Copy exactly, please, each line of the data below until the line that contains "ed espressioni regolari compilate" has been copied, beginning at the top.

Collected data
[Start of section]
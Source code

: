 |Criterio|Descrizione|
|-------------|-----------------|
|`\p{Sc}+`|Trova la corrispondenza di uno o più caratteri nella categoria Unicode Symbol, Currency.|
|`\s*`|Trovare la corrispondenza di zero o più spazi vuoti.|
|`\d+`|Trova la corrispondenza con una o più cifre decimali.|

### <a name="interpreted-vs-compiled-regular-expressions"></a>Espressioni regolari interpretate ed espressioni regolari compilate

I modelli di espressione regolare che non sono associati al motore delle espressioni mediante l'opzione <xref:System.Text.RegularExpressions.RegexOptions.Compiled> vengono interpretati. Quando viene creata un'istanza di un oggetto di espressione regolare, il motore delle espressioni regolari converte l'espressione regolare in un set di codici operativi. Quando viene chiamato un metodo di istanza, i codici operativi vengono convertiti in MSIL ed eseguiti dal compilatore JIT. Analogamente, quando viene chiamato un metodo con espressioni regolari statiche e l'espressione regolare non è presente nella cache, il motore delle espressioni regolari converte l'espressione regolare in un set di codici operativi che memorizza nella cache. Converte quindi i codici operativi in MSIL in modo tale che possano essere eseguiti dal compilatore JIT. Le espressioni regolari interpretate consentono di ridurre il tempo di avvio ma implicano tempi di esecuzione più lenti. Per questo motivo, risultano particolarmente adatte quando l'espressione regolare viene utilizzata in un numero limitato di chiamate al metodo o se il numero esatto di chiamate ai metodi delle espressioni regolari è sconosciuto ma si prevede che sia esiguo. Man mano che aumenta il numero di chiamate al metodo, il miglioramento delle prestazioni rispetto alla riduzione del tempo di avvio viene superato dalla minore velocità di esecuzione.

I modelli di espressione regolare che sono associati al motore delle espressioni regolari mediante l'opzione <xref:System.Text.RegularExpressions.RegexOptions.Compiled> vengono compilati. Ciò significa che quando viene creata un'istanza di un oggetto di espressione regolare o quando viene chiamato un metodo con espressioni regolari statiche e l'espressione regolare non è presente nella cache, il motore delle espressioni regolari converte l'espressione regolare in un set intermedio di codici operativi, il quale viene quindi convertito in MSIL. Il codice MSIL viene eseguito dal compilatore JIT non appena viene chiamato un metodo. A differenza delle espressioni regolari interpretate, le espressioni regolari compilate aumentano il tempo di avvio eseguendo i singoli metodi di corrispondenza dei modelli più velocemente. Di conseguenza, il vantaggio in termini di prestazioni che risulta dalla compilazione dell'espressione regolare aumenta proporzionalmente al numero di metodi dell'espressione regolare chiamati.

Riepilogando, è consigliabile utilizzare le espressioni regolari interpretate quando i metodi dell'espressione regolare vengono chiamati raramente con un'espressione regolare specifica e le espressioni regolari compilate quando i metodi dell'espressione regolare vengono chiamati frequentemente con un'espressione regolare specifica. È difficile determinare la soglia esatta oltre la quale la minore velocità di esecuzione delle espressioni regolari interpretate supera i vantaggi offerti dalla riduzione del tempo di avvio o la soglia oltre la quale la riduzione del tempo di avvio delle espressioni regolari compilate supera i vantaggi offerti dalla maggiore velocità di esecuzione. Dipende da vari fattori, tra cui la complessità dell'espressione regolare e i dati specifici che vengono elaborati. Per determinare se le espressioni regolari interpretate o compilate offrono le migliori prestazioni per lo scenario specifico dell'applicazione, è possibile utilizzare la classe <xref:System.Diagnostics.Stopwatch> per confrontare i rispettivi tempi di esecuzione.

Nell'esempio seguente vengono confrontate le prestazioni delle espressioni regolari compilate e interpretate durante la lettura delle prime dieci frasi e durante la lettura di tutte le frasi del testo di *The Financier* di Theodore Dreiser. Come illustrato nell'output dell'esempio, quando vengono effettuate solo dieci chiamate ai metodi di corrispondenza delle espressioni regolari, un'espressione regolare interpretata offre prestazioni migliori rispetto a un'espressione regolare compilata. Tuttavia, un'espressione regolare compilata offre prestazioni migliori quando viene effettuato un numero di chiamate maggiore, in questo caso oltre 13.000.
[End of section]
Response to this exercise:
Source code

: |Criterio|Descrizione|
|-------------|-----------------|
|`\p{Sc}+`|Trova la corrispondenza di uno o più caratteri nella categoria Unicode Symbol, Currency.|
|`\s*`|Trovare la corrispondenza di zero o più spazi vuoti.|
|`\d+`|Trova la corrispondenza con una o più cifre decimali.|

### <a name="interpreted-vs-compiled-regular-expressions"></a>Espressioni regolari interpretate ed espressioni regolari compilate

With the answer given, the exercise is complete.